Should Billionaires Exist

Should+Billionaires+Exist

Caroline Korinke, Staff Writer

It is completely legal to be a billionaire. According to Forbes Business, there are an estimated 2,100 billionaires living across the globe. They amass their fortunes, grow their businesses, and give billions of dollars to charity. The legality of billionaires is perfectly reasonable: in a capitalist society, a person is well within their rights to build and expand their fortune. However, when billionaires get richer, a lot of people are pushed aside. Billionaires use their power to undermine and threaten democracy by buying political influence and financing campaigns. Their increase in wealth has statistically meant an increase in income equality. While billionaires might participate in philanthropy, it is simply not enough to justify their existence. If we want to protect our democracy and reduce poverty across the world, billionaires have got to go. 

This may sound extreme, but billionaires have proven, time and time again, that their negative effects on the world are sometimes illegal and, more often than not, immoral and irreversible. Scholars Benjamin Page, Jason Seawright, and Matthew Lacombe conducted an in depth study on the political effects of billionaires on our democracy. In their study, they found that, “Most US billionaires have given large amounts of money to advance unpopular, inequality-exacerbating, highly conservative economic policies.” Essentially, the study found that some of the richest people on the planet have spent millions of dollars influencing politics behind the scenes, expanding inequality and making it harder to tax billionaires. Many, if not all, do so quietly and anonymously, hiding their views from the public while pushing these views into law without public knowledge. The amount of power that any billionaire has is a threat to democracy in America and around the world. 

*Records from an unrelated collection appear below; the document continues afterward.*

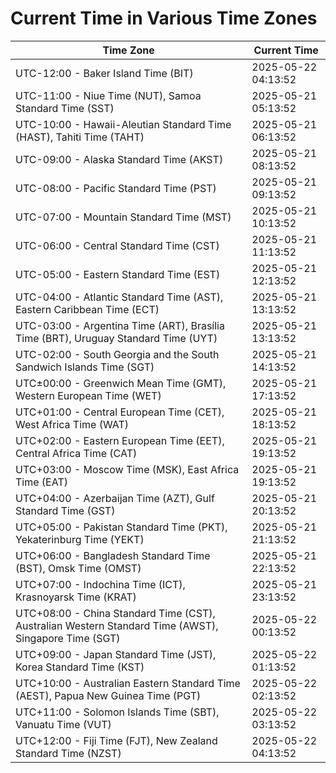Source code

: # Current Time in Various Time Zones

| Time Zone | Current Time |
|-----------|--------------|
| UTC-12:00 - Baker Island Time (BIT) | 2025-05-22 04:13:52 |
| UTC-11:00 - Niue Time (NUT), Samoa Standard Time (SST) | 2025-05-21 05:13:52 |
| UTC-10:00 - Hawaii-Aleutian Standard Time (HAST), Tahiti Time (TAHT) | 2025-05-21 06:13:52 |
| UTC-09:00 - Alaska Standard Time (AKST) | 2025-05-21 08:13:52 |
| UTC-08:00 - Pacific Standard Time (PST) | 2025-05-21 09:13:52 |
| UTC-07:00 - Mountain Standard Time (MST) | 2025-05-21 10:13:52 |
| UTC-06:00 - Central Standard Time (CST) | 2025-05-21 11:13:52 |
| UTC-05:00 - Eastern Standard Time (EST) | 2025-05-21 12:13:52 |
| UTC-04:00 - Atlantic Standard Time (AST), Eastern Caribbean Time (ECT) | 2025-05-21 13:13:52 |
| UTC-03:00 - Argentina Time (ART), Brasília Time (BRT), Uruguay Standard Time (UYT) | 2025-05-21 13:13:52 |
| UTC-02:00 - South Georgia and the South Sandwich Islands Time (SGT) | 2025-05-21 14:13:52 |
| UTC±00:00 - Greenwich Mean Time (GMT), Western European Time (WET) | 2025-05-21 17:13:52 |
| UTC+01:00 - Central European Time (CET), West Africa Time (WAT) | 2025-05-21 18:13:52 |
| UTC+02:00 - Eastern European Time (EET), Central Africa Time (CAT) | 2025-05-21 19:13:52 |
| UTC+03:00 - Moscow Time (MSK), East Africa Time (EAT) | 2025-05-21 19:13:52 |
| UTC+04:00 - Azerbaijan Time (AZT), Gulf Standard Time (GST) | 2025-05-21 20:13:52 |
| UTC+05:00 - Pakistan Standard Time (PKT), Yekaterinburg Time (YEKT) | 2025-05-21 21:13:52 |
| UTC+06:00 - Bangladesh Standard Time (BST), Omsk Time (OMST) | 2025-05-21 22:13:52 |
| UTC+07:00 - Indochina Time (ICT), Krasnoyarsk Time (KRAT) | 2025-05-21 23:13:52 |
| UTC+08:00 - China Standard Time (CST), Australian Western Standard Time (AWST), Singapore Time (SGT) | 2025-05-22 00:13:52 |
| UTC+09:00 - Japan Standard Time (JST), Korea Standard Time (KST) | 2025-05-22 01:13:52 |
| UTC+10:00 - Australian Eastern Standard Time (AEST), Papua New Guinea Time (PGT) | 2025-05-22 02:13:52 |
| UTC+11:00 - Solomon Islands Time (SBT), Vanuatu Time (VUT) | 2025-05-22 03:13:52 |
| UTC+12:00 - Fiji Time (FJT), New Zealand Standard Time (NZST) | 2025-05-22 04:13:52 |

But what about philanthropy? Many billionaires support charities and organizations that benefit the lower classes. Senior Andrew Adams said, “Billionaires could either be exceptionally good for a community, depending on how they view an aspect, or really really bad.” Through philanthropy, a billionaire can use their wealth to impose their views on the lower classes, whether it helps us or not. Senior Kaelyn Whaley said, “Billionaires should share their money, either through taxes or donating it to charity because they’re too rich for their own good.” Philanthropy is often used as an example for why we should have billionaires. But charitable giving, even in billions of dollars, cannot offset the negative societal impact of billionaires. The only way to ensure that billionaires cannot meddle with our democracy is to take down the system that lets them buy and control our politics.